• _Problem statement_: Which lines in the material below contain the word "Print"? Copy each of them.

• _Data shown_:

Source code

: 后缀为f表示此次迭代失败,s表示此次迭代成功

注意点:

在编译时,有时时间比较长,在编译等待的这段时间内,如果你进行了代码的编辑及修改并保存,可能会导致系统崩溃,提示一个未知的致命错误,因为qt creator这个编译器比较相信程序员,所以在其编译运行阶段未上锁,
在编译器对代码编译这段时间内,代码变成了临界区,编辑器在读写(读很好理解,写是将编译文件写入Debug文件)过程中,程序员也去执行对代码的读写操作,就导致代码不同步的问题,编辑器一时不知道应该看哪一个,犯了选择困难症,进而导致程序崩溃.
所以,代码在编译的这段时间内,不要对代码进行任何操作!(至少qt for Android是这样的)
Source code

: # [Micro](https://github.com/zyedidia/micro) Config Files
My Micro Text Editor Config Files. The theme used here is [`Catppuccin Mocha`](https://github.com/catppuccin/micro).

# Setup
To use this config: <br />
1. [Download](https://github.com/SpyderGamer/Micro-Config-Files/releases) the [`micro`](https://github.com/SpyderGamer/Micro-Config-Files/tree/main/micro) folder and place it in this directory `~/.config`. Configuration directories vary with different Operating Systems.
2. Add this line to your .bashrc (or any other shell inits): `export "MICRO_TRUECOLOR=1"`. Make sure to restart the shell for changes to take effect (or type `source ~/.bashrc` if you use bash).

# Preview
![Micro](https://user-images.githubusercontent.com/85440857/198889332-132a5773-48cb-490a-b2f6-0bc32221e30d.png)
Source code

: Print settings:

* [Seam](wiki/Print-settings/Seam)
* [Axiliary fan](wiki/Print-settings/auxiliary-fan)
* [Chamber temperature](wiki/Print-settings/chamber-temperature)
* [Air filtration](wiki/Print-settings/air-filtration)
* * *
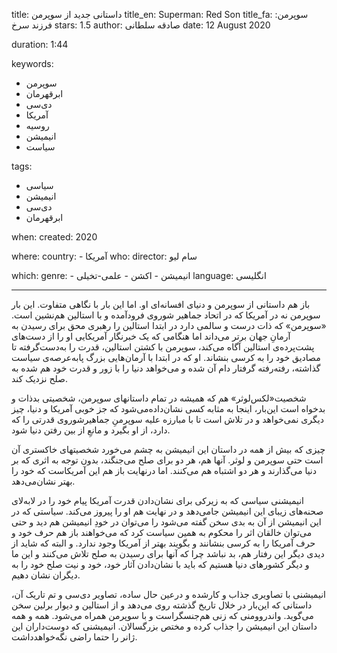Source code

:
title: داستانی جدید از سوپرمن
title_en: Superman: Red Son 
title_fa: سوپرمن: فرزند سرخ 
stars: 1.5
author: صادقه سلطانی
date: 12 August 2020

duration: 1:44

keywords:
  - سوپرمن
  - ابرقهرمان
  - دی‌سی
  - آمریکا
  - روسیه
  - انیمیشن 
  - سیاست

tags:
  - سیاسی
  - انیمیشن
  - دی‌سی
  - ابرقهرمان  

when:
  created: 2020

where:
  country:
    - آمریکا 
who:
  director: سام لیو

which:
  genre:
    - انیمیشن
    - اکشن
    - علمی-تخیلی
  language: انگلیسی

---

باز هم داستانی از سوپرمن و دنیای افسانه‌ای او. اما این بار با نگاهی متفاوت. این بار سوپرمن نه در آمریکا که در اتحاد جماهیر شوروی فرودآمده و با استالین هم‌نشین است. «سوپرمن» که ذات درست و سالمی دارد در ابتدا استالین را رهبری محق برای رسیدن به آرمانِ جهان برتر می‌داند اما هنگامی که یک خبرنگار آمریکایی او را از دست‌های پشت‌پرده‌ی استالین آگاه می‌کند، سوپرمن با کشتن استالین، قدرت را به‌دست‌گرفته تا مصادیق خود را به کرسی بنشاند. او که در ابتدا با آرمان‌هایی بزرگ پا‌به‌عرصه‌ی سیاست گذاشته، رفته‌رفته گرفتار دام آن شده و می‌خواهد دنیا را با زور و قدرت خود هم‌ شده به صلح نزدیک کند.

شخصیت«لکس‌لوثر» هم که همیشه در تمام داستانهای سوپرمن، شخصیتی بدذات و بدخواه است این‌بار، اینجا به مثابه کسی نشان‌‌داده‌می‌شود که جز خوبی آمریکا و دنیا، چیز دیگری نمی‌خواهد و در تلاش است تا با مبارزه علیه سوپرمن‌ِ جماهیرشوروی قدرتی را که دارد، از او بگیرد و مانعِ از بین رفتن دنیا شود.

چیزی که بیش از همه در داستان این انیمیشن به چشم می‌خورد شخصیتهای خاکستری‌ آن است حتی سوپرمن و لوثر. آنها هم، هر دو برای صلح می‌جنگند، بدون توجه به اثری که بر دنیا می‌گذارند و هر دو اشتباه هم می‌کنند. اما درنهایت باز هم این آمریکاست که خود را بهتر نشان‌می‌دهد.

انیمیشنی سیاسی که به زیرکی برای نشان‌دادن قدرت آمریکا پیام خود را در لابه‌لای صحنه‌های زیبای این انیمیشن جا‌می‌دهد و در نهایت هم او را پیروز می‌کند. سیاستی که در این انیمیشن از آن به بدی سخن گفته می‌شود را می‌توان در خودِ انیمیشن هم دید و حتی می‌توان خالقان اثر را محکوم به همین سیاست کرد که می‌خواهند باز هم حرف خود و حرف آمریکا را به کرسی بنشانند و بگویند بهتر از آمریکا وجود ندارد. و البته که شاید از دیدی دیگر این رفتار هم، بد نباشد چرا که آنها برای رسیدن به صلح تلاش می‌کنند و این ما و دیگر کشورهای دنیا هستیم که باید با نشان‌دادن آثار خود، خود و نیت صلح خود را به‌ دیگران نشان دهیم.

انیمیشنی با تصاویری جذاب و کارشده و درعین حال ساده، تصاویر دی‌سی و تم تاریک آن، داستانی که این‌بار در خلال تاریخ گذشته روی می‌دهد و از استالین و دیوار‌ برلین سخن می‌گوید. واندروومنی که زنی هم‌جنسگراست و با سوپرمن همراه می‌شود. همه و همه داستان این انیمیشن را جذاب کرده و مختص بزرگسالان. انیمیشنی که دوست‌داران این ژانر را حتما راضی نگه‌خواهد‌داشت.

• _Response area_:
: Print settings:
* [Seam](wiki/Print-settings/Seam)
* [Axiliary fan](wiki/Print-settings/auxiliary-fan)
* [Chamber temperature](wiki/Print-settings/chamber-temperature)
* [Air filtration](wiki/Print-settings/air-filtration)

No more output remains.